As government debt increases and currencies come under pressure, more investors are turning to these assets as a safe haven.


Hougan also pointed out that BTC’s growing acceptance as a gold-like store of value is an important milestone.


Hougan added: “The proven store of value asset is gold. No one bats an eyelid when institutions allocate to gold or central banks invest billions of dollars from their balance sheets.”


“Gold has ‘made it’ when you don’t read a ton of skeptical stories about gold in the media or see a sitting U.S. senator building an anti-gold brigade.”


However, BTC remains a seminal and volatile asset. Investors such as pension funds and endowments are still treating BTC with caution, and regulators including the U.S. Department of Labor have urged "extreme caution" when considering BTC investments.


BTC reaching the $500,000 milestone is determined by the current store of value market, which, including gold and BTC, totals approximately $20 trillion.
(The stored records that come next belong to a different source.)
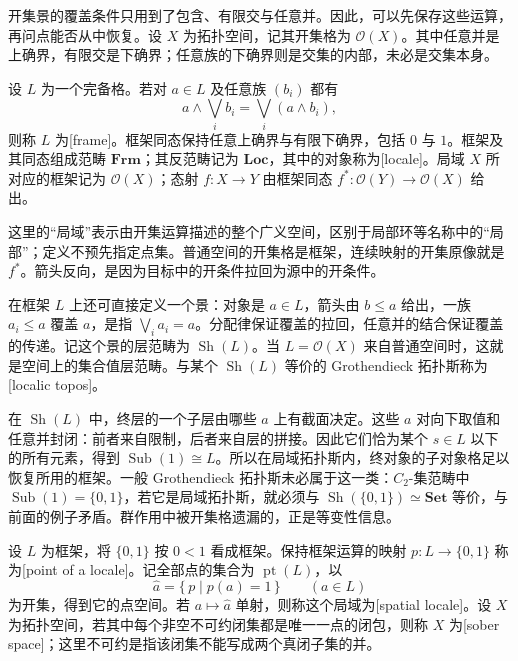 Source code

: 开集景的覆盖条件只用到了包含、有限交与任意并。因此，可以先保存这些运算，再问点能否从中恢复。设 \(X\) 为拓扑空间，记其开集格为 \(\mathcal O(X)\)。其中任意并是上确界，有限交是下确界；任意族的下确界则是交集的内部，未必是交集本身。

\begin{definition}\label{b4:def:frame-locale}
	设 \(L\) 为一个完备格。若对 \(a\in L\) 及任意族 \((b_i)\) 都有
	\[
		a\wedge\bigvee_i b_i=\bigvee_i(a\wedge b_i),
	\]
	则称 \(L\) 为[frame]。框架同态保持任意上确界与有限下确界，包括 \(0\) 与 \(1\)。框架及其同态组成范畴 \(\mathbf{Frm}\)；其反范畴记为 \(\mathbf{Loc}\)，其中的对象称为[locale]。局域 \(X\) 所对应的框架记为 \(\mathcal O(X)\)；态射 \(f:X\to Y\) 由框架同态 \(f^*:\mathcal O(Y)\to\mathcal O(X)\) 给出。
\end{definition}

这里的“局域”表示由开集运算描述的整个广义空间，区别于局部环等名称中的“局部”；定义不预先指定点集。普通空间的开集格是框架，连续映射的开集原像就是 \(f^*\)。箭头反向，是因为目标中的开条件拉回为源中的开条件。

\ProseParagraphBreak
在框架 \(L\) 上还可直接定义一个景：对象是 \(a\in L\)，箭头由 \(b\le a\) 给出，一族 \(a_i\le a\) 覆盖 \(a\)，是指 \(\bigvee_i a_i=a\)。分配律保证覆盖的拉回，任意并的结合保证覆盖的传递。记这个景的层范畴为 \(\operatorname{Sh}(L)\)。当 \(L=\mathcal O(X)\) 来自普通空间时，这就是空间上的集合值层范畴。与某个 \(\operatorname{Sh}(L)\) 等价的 Grothendieck 拓扑斯称为[localic topos]。

\ProseParagraphBreak
在 \(\operatorname{Sh}(L)\) 中，终层的一个子层由哪些 \(a\) 上有截面决定。这些 \(a\) 对向下取值和任意并封闭：前者来自限制，后者来自层的拼接。因此它们恰为某个 \(s\in L\) 以下的所有元素，得到 \(\operatorname{Sub}(1)\cong L\)。所以在局域拓扑斯内，终对象的子对象格足以恢复所用的框架。一般 Grothendieck 拓扑斯未必属于这一类：\(C_2\)-集范畴中 \(\operatorname{Sub}(1)=\{0,1\}\)，若它是局域拓扑斯，就必须与 \(\operatorname{Sh}(\{0,1\})\simeq\mathbf{Set}\) 等价，与前面的例子矛盾。群作用中被开集格遗漏的，正是等变性信息。

\begin{definition}\label{b4:def:locale-points-sober}
	设 \(L\) 为框架，将 \(\{0,1\}\) 按 \(0<1\) 看成框架。保持框架运算的映射 \(p:L\to\{0,1\}\) 称为[point of a locale]。记全部点的集合为 \(\operatorname{pt}(L)\)，以
	\[
		\widehat a=\{\,p\mid p(a)=1\,\}\qquad(a\in L)
	\]
	为开集，得到它的点空间。若 \(a\mapsto\widehat a\) 单射，则称这个局域为[spatial locale]。设 \(X\) 为拓扑空间，若其中每个非空不可约闭集都是唯一一点的闭包，则称 \(X\) 为[sober space]；这里不可约是指该闭集不能写成两个真闭子集的并。
\end{definition}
Currently, there are about 20 million BTC in circulation. To reach a price of $500,000, BTC would have to occupy half of the market, which would mark the maturity of BTC as an asset class.

 

 

In August 2022, Gemini co-founders Tyler Winklevoss and Cameron Winklevoss published an article arguing that when more investors recognize the value of BTC as a robust inflation hedge, the price of BTC can reach $500,000.


The Winklevoss brothers believe that BTC’s fixed supply of 21 million coins ensures its scarcity, while its decentralized nature provides security that prevents it from being physically confiscated.


“These characteristics make BTC a potential ‘gold 2.0’.”


The Winklevoss brothers also pointed out that oil, gold and the US dollar are not good inflation hedges.


Oil is volatile and susceptible to geopolitical and economic forces. Gold, while stable, has limitations, such as difficulty in transportation, susceptibility to confiscation and limited supply growth.


At the same time, as the Fed increases the money supply, the dollar depreciates, eroding its purchasing power over time.


Furthermore, the Gemini co-founder also pointed out that neither oil, gold, nor the U.S. dollar can serve as a means of protection against inflation.


Hougan stressed that widespread institutional adoption, especially by central banks, will be crucial for BTC to reach the $500,000 mark.


Currently, central banks hold about 20% of the world's gold reserves, but BTC holdings account for less than 2% of the world's total.


Hougan highlighted legislative efforts, such as a proposal from Senator Cynthia Lummis to create a U.S. national BTC reserve, as a sign of progress.


Hougan believes that as central banks increase their holdings of BTC, the Crypto asset will get closer to its $500,000 price target.


Hougan also expressed optimism that BTC could eventually surpass $500,000 and even reach $1 million as adoption and demand for a store of value increases, especially in response to rising government debt and monetary inflation.